The Three-Martini Launch

Economics
14 March 2011, 09:08

This year, Ukraine’s delegation was proactive as never before at the World Economic Forum in Davos. The President amused investors, while his officials hustled earnestly to diversify energy supplies. Watched by their Presidents, Viktor Yanukovych and Ilkham Aliyev, Ukrainian and Azerbaijan fuel and energy ministers signed two critical deals about transiting Caspian oil through Ukraine and supplying liquid gas from Azerbaijan. Ukraine’s Minister Yuriy Boyko stated that Ukraine would get 2bn cu m of gas in 2014 and 5bn cu m in 2015, saying, “Ukraine will build a terminal and Azerbaijan will fill it with gas.”

An appetizing idea

The idea of building a natural liquid gas (NLG) terminal in Ukraine can only be welcomed, as it will allow the country to diversify energy sources. A resolution to build a terminal on the Black Sea coast was approved back in March 2010 and the Government expects the facility to go on line by 2014 with a capacity of 10bn cu m. It has also been announced that a state-owned enterprise called The National NLG Terminal Project, set up at the end of December, will be responsible for it. They are to prepare a feasibility study by September 2011 and construction will be tendered out by January 2012.
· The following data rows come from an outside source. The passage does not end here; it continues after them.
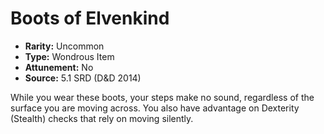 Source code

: # Boots of Elvenkind

- **Rarity:** Uncommon
- **Type:** Wondrous Item
- **Attunement:** No
- **Source:** 5.1 SRD (D&D 2014)

While you wear these boots, your steps make no sound, regardless of the surface you are moving across. You also have advantage on Dexterity (Stealth) checks that rely on moving silently.

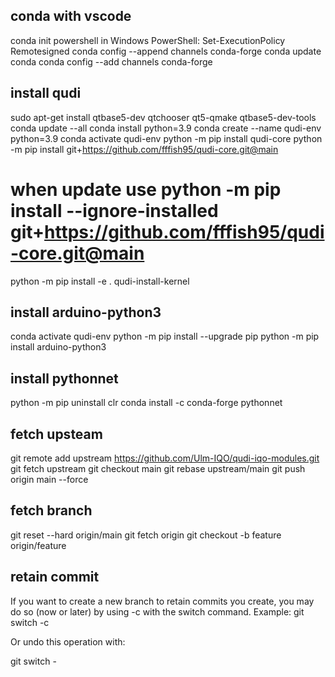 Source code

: ## conda with vscode
conda init powershell
in Windows PowerShell: Set-ExecutionPolicy Remotesigned
conda config --append channels conda-forge
conda update conda
conda config --add channels conda-forge

## install qudi
sudo apt-get install qtbase5-dev qtchooser qt5-qmake qtbase5-dev-tools
conda update --all
conda install python=3.9
conda create --name qudi-env python=3.9
conda activate qudi-env
python -m pip install qudi-core
python -m pip install git+https://github.com/fffish95/qudi-core.git@main  
# when update use python -m pip install --ignore-installed git+https://github.com/fffish95/qudi-core.git@main
python -m pip install -e .
qudi-install-kernel

## install arduino-python3
conda activate qudi-env
python -m pip install --upgrade pip
python -m pip install arduino-python3

## install pythonnet
python -m pip uninstall clr
conda install -c conda-forge pythonnet

## fetch upsteam
git remote add upstream https://github.com/Ulm-IQO/qudi-iqo-modules.git
git fetch upstream
git checkout main
git rebase upstream/main
git push origin main --force

## fetch branch
git reset --hard origin/main
git fetch origin
git checkout -b feature origin/feature

## retain commit
If you want to create a new branch to retain commits you create, you may
do so (now or later) by using -c with the switch command. Example:
  git switch -c <new-branch-name>

Or undo this operation with:

  git switch -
In their efforts to avoid energy dependence on Russia, most Old World countries built their own NLG terminals several years ago. Bulgaria and Romania both launched similar projects in 2010. The key advantage of natural liquid gas is that it is relatively cheaper than the gas piped by Russia. First, transporting NLG to the EU is easier from the Middle East and Africa than from Russia. Second, the cost of shipping and converting NLG, that is, turning gas to liquid and then liquid back into gas, is lower than the cost of pumping and servicing pipeline systems and so on.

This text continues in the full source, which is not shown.